The Tortoni refuses to be a museum. Down in the same basement where La Pena once met, jazz and tango musicians still perform, and the room hosts book launches and poetry contests, the literary life continuing rather than commemorating itself. The main floor keeps its library, and at the back you can still find tables for billiards, dominoes, and dice. The café has been declared a National Historic Monument, but the honor has not frozen it. People queue on the Avenida de Mayo not to see a relic but to take a seat in a place that is still, stubbornly and gloriously, a working café, where the next person at Borges's table might be a tourist, a student, or a poet no one has heard of yet.
Cafe Tortoni stands at 825 Avenida de Mayo in central Buenos Aires, at 34.6088 degrees south, 58.3783 degrees west.
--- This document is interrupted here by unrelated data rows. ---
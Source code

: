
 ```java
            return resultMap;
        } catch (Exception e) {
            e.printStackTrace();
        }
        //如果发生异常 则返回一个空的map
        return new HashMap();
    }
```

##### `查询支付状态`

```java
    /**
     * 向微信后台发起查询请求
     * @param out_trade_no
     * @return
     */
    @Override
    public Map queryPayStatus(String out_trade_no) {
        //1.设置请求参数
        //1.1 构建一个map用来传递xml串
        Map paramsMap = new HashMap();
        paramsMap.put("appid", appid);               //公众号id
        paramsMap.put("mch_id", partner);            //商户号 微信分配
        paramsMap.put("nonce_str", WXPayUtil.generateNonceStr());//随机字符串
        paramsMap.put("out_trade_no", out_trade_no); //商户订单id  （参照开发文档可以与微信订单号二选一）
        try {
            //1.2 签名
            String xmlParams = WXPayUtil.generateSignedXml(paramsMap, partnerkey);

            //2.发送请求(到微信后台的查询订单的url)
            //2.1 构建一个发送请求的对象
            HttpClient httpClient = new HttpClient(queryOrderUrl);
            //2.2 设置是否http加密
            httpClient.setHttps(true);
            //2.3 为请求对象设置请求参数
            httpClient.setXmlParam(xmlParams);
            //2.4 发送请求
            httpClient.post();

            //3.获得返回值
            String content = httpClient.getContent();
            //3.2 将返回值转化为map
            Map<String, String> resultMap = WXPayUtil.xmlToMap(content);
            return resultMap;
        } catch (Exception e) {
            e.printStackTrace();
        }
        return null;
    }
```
It is far too small to identify directly from the air, but it sits on the ceremonial Avenida de Mayo, the broad, dead-straight boulevard linking the Plaza de Mayo and the pink Casa Rosada at the eastern end to the green-domed Congress building to the west, both of which are easily picked out from altitude. The café fronts the avenue roughly midway along this axis, near the historic Line A subway entrance. The downtown core lies about 4 km south of Aeroparque Jorge Newbery (ICAO SABE) on the Rio de la Plata waterfront, with Ministro Pistarini (Ezeiza) International Airport (ICAO SAEZ) some 30 km to the southwest. The city sits essentially at sea level; best surface orientation comes at low altitude in clear conditions.